:: YOUR TASK ::
Would you please transcribe, exactly as written, the lines of the entries below starting at the one that holds "## User response" and ending at the one that holds "This project uses", both included?

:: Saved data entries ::
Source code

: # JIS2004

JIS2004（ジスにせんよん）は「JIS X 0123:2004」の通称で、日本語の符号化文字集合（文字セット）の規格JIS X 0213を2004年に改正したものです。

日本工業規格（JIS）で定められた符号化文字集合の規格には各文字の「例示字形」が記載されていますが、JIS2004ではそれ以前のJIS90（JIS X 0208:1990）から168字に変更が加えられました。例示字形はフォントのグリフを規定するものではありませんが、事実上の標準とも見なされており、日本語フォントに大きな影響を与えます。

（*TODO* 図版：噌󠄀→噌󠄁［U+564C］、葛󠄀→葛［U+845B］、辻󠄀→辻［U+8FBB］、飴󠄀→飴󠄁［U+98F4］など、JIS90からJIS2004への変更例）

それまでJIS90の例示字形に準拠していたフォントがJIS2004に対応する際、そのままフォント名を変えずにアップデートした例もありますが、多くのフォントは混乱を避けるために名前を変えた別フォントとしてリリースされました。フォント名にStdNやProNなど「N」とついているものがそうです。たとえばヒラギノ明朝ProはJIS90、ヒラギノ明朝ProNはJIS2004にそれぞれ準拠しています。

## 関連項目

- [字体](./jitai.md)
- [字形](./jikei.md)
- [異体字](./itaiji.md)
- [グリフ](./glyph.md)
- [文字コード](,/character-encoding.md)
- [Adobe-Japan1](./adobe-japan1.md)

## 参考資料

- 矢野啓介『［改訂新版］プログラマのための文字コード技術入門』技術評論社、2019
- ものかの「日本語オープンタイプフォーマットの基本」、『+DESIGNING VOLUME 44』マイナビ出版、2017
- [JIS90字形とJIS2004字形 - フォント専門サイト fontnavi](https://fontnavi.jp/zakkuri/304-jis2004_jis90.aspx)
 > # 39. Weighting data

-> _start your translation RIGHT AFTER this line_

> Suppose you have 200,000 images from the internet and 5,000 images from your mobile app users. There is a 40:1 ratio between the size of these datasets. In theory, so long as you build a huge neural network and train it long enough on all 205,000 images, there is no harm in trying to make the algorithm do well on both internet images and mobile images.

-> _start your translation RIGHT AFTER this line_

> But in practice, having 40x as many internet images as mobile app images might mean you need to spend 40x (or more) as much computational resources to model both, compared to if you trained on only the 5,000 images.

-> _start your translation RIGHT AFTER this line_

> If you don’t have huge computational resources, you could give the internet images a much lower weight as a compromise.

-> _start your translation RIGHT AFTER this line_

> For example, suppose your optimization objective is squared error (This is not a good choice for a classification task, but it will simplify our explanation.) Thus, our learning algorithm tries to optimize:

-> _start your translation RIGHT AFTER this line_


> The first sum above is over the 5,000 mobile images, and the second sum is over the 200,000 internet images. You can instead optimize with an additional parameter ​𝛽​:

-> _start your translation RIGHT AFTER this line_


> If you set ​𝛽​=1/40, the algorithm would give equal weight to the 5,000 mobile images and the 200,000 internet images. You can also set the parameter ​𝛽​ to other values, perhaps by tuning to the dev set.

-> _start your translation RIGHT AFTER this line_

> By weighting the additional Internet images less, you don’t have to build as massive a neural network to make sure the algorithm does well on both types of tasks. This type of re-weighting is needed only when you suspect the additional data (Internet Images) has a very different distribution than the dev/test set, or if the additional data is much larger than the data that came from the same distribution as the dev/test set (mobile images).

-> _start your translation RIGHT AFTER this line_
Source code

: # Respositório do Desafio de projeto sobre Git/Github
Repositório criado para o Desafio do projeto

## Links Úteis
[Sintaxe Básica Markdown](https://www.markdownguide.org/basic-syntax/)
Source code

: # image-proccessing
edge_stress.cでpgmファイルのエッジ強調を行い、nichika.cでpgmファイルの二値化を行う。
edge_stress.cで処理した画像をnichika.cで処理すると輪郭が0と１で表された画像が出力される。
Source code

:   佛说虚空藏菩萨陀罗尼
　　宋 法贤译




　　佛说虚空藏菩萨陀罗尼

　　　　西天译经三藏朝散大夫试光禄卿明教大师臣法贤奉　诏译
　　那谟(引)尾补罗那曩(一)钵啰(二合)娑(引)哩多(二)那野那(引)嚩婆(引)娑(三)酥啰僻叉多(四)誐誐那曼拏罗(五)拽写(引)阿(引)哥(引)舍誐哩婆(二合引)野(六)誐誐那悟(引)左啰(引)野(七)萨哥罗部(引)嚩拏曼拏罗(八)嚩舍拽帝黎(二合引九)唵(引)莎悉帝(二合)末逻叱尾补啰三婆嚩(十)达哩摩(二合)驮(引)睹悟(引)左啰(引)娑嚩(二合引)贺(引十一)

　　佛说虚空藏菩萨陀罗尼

...

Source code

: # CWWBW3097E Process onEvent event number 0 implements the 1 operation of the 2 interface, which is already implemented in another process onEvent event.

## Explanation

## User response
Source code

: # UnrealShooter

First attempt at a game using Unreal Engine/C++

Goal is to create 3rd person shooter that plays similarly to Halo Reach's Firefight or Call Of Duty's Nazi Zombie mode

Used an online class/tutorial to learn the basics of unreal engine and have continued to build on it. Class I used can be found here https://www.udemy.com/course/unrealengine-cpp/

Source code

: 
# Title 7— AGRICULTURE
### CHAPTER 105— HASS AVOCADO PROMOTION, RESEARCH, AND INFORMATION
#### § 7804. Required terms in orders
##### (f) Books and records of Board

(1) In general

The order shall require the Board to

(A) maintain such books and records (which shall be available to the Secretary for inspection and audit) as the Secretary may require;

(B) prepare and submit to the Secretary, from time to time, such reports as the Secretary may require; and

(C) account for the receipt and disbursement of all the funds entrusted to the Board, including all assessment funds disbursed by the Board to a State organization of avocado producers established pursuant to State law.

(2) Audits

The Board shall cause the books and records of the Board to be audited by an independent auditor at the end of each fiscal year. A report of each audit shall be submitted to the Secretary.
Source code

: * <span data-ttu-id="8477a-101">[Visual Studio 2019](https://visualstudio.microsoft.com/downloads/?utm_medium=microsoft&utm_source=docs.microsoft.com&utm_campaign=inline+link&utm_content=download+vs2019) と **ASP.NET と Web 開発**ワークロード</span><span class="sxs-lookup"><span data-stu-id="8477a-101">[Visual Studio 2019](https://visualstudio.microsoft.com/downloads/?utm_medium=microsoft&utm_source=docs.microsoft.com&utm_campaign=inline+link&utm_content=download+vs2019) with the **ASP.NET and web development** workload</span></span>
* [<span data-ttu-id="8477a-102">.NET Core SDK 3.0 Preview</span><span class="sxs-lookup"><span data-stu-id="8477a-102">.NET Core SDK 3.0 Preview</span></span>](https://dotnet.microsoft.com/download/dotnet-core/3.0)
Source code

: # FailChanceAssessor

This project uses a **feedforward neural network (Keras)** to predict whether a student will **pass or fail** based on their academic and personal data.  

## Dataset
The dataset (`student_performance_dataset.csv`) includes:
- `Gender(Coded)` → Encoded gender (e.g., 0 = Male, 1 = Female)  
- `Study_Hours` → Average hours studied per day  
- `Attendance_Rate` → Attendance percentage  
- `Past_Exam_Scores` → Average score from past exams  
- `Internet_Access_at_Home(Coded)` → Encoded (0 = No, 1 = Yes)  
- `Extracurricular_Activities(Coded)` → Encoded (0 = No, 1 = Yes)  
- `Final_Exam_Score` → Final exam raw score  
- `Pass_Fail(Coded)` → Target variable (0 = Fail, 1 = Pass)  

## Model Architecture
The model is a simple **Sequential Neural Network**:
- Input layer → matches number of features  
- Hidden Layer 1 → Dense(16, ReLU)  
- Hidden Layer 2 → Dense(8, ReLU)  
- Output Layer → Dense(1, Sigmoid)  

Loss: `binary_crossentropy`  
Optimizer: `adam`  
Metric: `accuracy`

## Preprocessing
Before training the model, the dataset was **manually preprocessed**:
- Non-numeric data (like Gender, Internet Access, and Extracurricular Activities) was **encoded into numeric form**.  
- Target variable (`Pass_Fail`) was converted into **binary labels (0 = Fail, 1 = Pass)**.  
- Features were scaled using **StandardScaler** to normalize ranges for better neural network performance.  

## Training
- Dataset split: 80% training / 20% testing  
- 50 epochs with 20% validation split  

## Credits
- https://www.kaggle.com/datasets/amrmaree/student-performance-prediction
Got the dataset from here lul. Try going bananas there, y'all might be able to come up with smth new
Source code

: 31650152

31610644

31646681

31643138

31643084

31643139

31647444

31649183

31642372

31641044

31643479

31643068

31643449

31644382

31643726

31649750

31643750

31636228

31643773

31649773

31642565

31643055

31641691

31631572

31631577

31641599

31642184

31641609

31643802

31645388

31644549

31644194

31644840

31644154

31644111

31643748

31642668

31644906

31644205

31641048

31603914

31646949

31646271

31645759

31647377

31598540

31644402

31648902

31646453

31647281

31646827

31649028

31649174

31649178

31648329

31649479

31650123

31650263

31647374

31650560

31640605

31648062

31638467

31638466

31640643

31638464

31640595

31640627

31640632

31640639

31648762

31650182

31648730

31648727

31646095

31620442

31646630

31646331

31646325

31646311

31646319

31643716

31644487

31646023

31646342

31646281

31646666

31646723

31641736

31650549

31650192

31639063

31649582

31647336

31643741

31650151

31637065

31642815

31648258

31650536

:: EXPECTED ANSWER ::
## User response
Source code

: # UnrealShooter

First attempt at a game using Unreal Engine/C++

Goal is to create 3rd person shooter that plays similarly to Halo Reach's Firefight or Call Of Duty's Nazi Zombie mode

Used an online class/tutorial to learn the basics of unreal engine and have continued to build on it. Class I used can be found here https://www.udemy.com/course/unrealengine-cpp/

Source code

: 
# Title 7— AGRICULTURE
### CHAPTER 105— HASS AVOCADO PROMOTION, RESEARCH, AND INFORMATION
#### § 7804. Required terms in orders
##### (f) Books and records of Board

(1) In general

The order shall require the Board to

(A) maintain such books and records (which shall be available to the Secretary for inspection and audit) as the Secretary may require;

(B) prepare and submit to the Secretary, from time to time, such reports as the Secretary may require; and

(C) account for the receipt and disbursement of all the funds entrusted to the Board, including all assessment funds disbursed by the Board to a State organization of avocado producers established pursuant to State law.

(2) Audits

The Board shall cause the books and records of the Board to be audited by an independent auditor at the end of each fiscal year. A report of each audit shall be submitted to the Secretary.
Source code

: * <span data-ttu-id="8477a-101">[Visual Studio 2019](https://visualstudio.microsoft.com/downloads/?utm_medium=microsoft&utm_source=docs.microsoft.com&utm_campaign=inline+link&utm_content=download+vs2019) と **ASP.NET と Web 開発**ワークロード</span><span class="sxs-lookup"><span data-stu-id="8477a-101">[Visual Studio 2019](https://visualstudio.microsoft.com/downloads/?utm_medium=microsoft&utm_source=docs.microsoft.com&utm_campaign=inline+link&utm_content=download+vs2019) with the **ASP.NET and web development** workload</span></span>
* [<span data-ttu-id="8477a-102">.NET Core SDK 3.0 Preview</span><span class="sxs-lookup"><span data-stu-id="8477a-102">.NET Core SDK 3.0 Preview</span></span>](https://dotnet.microsoft.com/download/dotnet-core/3.0)
Source code

: # FailChanceAssessor

This project uses a **feedforward neural network (Keras)** to predict whether a student will **pass or fail** based on their academic and personal data.  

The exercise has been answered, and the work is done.